Quelle idée antinomique que celle de la fromagerie de Boissy-Maugis (61) - située en plein cœur du Perche, pays par excellence des manoirs - d'utiliser une vue du château de Pontécoulant (14) pour illustrer une de ses étiquettes de camembert ! Quelle peut bien être la raison de ce choix ?
Ce qui est facilement établi c'est que la fromagerie Neyroud dite « d'Yversais » a été installée dans les locaux d'une ancienne papeterie construite sur la rive droite de l'Huisne qui délimite Saint Maurice sur Huisne et Maisons Maugis.
L'inventaire du patrimoine industriel de la base de données Mérimée mentionne qu'il s'agit d'un « Moulin à papier établi en 1824 par Louis Charles Jourdan à l'emplacement d'un moulin à blé attesté en 1809 ; réglementé par ordonnance royale du 9 mars 1826 ; demande d'installation d'une seconde roue en 1832, autorisée par arrêté préfectoral du 19 avril 1852 ; modification de l'usine signalée en 1888 ; fabrication de papier vergé à la cuve; dépôt de bilan prononcé le 28 mai 1906 »*1.
Saint-Maurice-sur-Huisne (fromagerie vue aérienne) Château de Pontécoulant (vue d'ensemble)
C'est de cette situation à la limite de trois communes, que la fromagerie tirera argument pour commercialiser ses productions sous trois appellations communales différentes, et sans doute ârce qu'il s'agit d'une bourgade active, préférentiellement sous celle de Boissy-Maugis. Cependant certaines des plus anciennes étiquettes de la fromagerie Neyroud indiquent comme lieu de fabrication la commune de Longny autre commune du Perche située quelques kilomètres plus au nord de Boissy-Maugis.

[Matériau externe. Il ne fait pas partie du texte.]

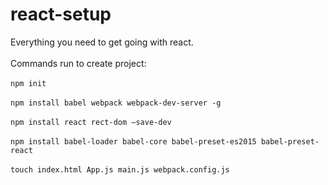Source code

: # react-setup
Everything you need to get going with react. <br />  
Commands run to create project: <br />  
`npm init` <br />  
`npm install babel webpack webpack-dev-server -g` <br />  
`npm install react rect-dom —save-dev` <br />  
`npm install babel-loader babel-core babel-preset-es2015 babel-preset-react` <br />  
`touch index.html App.js main.js webpack.config.js` <br />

À ce sujet, l'annuaire de l' industrie laitière de 1927 donne une précieuse indication*2. Il mentionne effectivement l'existence d'une fromagerie à Longny au lieu-dit « la Poëlerie » exploitée par Madeleine-Neyroud et précise : « maison principale à Pontécoulant (14) ». Le recensement de 1926 confirme effectivement à La Poëlerie la présence de trois fromagers et de deux laitiers employés par Neyroud. Tous sont d'origine suisse. Il est probable que le responsable de ce groupe soit Herman Freiburghaus (1898-1967), le beau-frère de Marcel Neyroud, originaire comme son épouse Jeanne Neyrous (1899-1979) du canton de Vaud. Leurs deux filles sont nées en France, la première en 1923 à Grandvilliers (60) et la seconde en 1924 à Lisieux (14). *3 Il est à noter qu'il s'agit de deux localités qui ont été le siège d'importantes laiteries fromageries.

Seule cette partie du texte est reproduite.